マイナンバーシステムの情報連携で他人の情報を連携(ひもづけ)するケースが頻発しており「追記処理」と呼ぶ訂正作業を急ぐように、との指示だ。

ミスは情報提供ネットワークシステムがマイナンバーや個人を特定する基本4情報(氏名、住所、性別、生年月日)を介さずに「みえない番号」を使ってやりとりしているという事情に起因する。ひもづけをする担当者は個人を特定する情報に接しないので、照会した本人の情報かを確認するすべがないのだ。
なぜこんなやり方か。万一、情報が漏れてもプライバシーを守れるというのが表向きの政府の立場だ。だが真の理由は、総務省が違憲訴訟を避けたいがために個人を特定できる情報をシステムに流さない方針を徹底させていることにある。

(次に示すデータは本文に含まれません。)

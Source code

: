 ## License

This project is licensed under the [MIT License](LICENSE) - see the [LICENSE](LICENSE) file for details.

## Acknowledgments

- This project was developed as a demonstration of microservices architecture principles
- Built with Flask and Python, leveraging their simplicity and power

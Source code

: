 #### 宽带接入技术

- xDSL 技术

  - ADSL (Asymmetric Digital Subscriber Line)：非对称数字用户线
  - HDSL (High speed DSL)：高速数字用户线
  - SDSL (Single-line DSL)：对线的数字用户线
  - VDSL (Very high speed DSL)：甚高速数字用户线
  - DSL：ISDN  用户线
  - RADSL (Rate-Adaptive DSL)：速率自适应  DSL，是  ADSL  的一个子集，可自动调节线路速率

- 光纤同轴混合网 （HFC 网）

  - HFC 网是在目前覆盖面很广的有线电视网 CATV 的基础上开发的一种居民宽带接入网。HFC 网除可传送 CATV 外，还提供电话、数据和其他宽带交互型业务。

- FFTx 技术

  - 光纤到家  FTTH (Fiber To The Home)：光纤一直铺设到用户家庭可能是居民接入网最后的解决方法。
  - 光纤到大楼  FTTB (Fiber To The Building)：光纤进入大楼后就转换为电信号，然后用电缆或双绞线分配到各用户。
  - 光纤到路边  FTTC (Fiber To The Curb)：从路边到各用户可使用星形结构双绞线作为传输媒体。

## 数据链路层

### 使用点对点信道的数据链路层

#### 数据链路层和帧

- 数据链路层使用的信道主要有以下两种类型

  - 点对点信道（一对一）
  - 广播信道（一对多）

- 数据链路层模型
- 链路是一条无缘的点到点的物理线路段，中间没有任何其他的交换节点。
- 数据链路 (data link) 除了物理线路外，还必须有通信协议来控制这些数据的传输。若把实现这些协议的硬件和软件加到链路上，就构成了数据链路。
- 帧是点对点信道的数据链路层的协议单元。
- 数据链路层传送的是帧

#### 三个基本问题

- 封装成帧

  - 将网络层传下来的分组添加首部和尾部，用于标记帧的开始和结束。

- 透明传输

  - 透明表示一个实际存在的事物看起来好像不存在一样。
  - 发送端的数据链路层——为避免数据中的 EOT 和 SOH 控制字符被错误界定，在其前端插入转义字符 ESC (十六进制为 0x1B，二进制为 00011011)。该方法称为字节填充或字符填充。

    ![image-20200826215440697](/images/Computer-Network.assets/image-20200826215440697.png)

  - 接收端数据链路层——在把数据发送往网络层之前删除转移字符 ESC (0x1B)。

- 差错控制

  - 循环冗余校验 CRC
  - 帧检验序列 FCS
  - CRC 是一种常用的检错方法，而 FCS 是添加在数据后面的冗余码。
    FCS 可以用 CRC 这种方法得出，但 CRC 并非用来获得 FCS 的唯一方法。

歴史をひもとこう。住民基本台帳ネットワーク(住基ネット)はプライバシー権を侵害し違憲だとして、住民が同省などに個人情報の削除を求めた訴訟の上告審判決で、最高裁は2008年「住民サービスの向上や事務効率化という正当な目的で使われ、情報漏洩などシステムの欠陥もない」として住基ネット合憲の判断を示した。その際の条件が「行政事務で扱う個人情報を一元管理できる主体が存在しないこと」だった。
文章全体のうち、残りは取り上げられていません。